SOME DEFICIENCY JUDGMENTS ARE PROHIBITED:
A deficiency judgment is not allowed when all of the following apply:
- the lender is a financial institution (banks, savings and loan associations, credit unions, and thrift companies are examples of financial institutions);
- the loan is a purchase-money loan that has not been refinanced (this means the loan was used to purchase the home);
- the property is a single-family residence owned by the borrowers at the time of the foreclosure sale; and
- the borrowers have continuously occupied the property as their principal residence, and the loan was obtained on or after October 1, 2009. (Nev. Rev. Stat. § 40.455).
LIMITATION ON DEFICIENCY JUDGMENTS:
In Nevada, a lender may obtain a deficiency judgment within six months following foreclosure, but the amount of the judgment is limited to the lesser of:
- the difference between the total debt and fair market value of the home; or
- the difference between the total debt and foreclosure sale price (Nev. Rev. Stat. § 40.459).
On June 10, 2011, NRS 40.459(1)(c) was added to Nevada’s law by Assembly Bill 273, which limits the amount of a deficiency judgment a creditor may obtain after foreclosure where the right to obtain the deficiency was transferred from the original lender. NRS 40.459(1)(c) limits the amount of deficiency recoverable by successor creditors to the amount of consideration the successor creditor paid for the right to collect the deficiency. In Sandpointe, the Nevada Supreme Court ruled that Nevada’s new deficiency law, NRS 40.459(1)(c), is only available as a defense to a deficiency lawsuit when the underlying real property was foreclosed upon after the effective date of the statute, or June 10, 2011.
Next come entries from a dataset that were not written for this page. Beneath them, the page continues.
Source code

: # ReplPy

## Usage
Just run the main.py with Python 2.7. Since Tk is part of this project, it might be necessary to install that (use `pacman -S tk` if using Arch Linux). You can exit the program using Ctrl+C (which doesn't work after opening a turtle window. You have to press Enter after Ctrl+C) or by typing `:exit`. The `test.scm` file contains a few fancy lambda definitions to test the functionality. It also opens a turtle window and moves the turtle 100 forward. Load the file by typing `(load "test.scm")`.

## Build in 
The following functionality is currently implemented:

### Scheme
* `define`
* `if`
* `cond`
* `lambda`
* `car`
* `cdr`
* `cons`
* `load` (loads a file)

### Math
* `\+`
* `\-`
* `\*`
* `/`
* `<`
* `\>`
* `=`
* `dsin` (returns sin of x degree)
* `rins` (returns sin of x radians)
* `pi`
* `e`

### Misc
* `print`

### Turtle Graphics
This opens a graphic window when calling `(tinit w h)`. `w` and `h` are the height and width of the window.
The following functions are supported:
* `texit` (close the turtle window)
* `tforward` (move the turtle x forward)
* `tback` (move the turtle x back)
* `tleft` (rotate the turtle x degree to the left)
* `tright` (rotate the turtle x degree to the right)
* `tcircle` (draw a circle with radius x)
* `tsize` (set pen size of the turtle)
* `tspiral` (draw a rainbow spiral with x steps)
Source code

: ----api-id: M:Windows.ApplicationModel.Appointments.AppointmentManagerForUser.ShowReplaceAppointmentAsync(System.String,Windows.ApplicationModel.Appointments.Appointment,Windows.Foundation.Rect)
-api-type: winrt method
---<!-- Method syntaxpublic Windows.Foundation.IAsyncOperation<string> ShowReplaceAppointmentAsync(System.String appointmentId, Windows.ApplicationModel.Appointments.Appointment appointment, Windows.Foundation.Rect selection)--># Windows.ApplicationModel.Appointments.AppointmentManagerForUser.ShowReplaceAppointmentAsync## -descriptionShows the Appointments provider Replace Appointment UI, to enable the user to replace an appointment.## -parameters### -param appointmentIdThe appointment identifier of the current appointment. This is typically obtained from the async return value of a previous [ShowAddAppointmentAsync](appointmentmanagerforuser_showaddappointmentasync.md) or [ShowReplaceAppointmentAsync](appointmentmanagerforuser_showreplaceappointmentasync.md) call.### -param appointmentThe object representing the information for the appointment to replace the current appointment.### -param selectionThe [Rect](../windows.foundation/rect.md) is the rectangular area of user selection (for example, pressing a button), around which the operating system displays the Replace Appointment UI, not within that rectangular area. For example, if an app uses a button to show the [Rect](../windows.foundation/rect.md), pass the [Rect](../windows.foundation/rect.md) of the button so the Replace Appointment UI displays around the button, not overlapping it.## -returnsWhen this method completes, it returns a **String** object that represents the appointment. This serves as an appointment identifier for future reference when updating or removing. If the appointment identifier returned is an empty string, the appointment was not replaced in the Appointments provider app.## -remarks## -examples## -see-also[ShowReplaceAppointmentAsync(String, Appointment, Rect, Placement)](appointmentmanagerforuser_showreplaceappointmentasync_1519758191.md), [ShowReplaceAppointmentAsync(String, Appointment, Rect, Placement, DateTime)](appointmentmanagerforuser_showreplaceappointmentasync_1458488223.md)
COURT HEARING TO ESTABLISH FAIR MARKET VALUE:
Before awarding a deficiency judgment, the court will hold a hearing to receive evidence from the lender and the borrowers concerning the fair market value of the property as of the date of foreclosure sale. The lender must give the borrower notice of the hearing 15 days prior to the hearing. The court will appoint an appraiser to appraise the property if the lender or borrowers make a request at least 10 days before the hearing date (Nev. Rev. Stat. § 40.457).
THE ONE ACTION RULE:
In some cases, the bank can ignore the lien of the debt on the property and sue in the Court on the mortgage note that the homeowner signed. This is an action on the debt and not a property foreclosure. These actions are never available where the creditor would be barred on any deficiency had the creditor simply foreclosed and even where there is a potential deficiency, these actions may still be barred unless they meet certain criterion. The purposes behind the One Action Rule and the deficiency-judgment statutes are to protect homeowners and prevent the banks from suing the homeowner and receiving a judgment and then foreclosing on the home, in effect double recovery.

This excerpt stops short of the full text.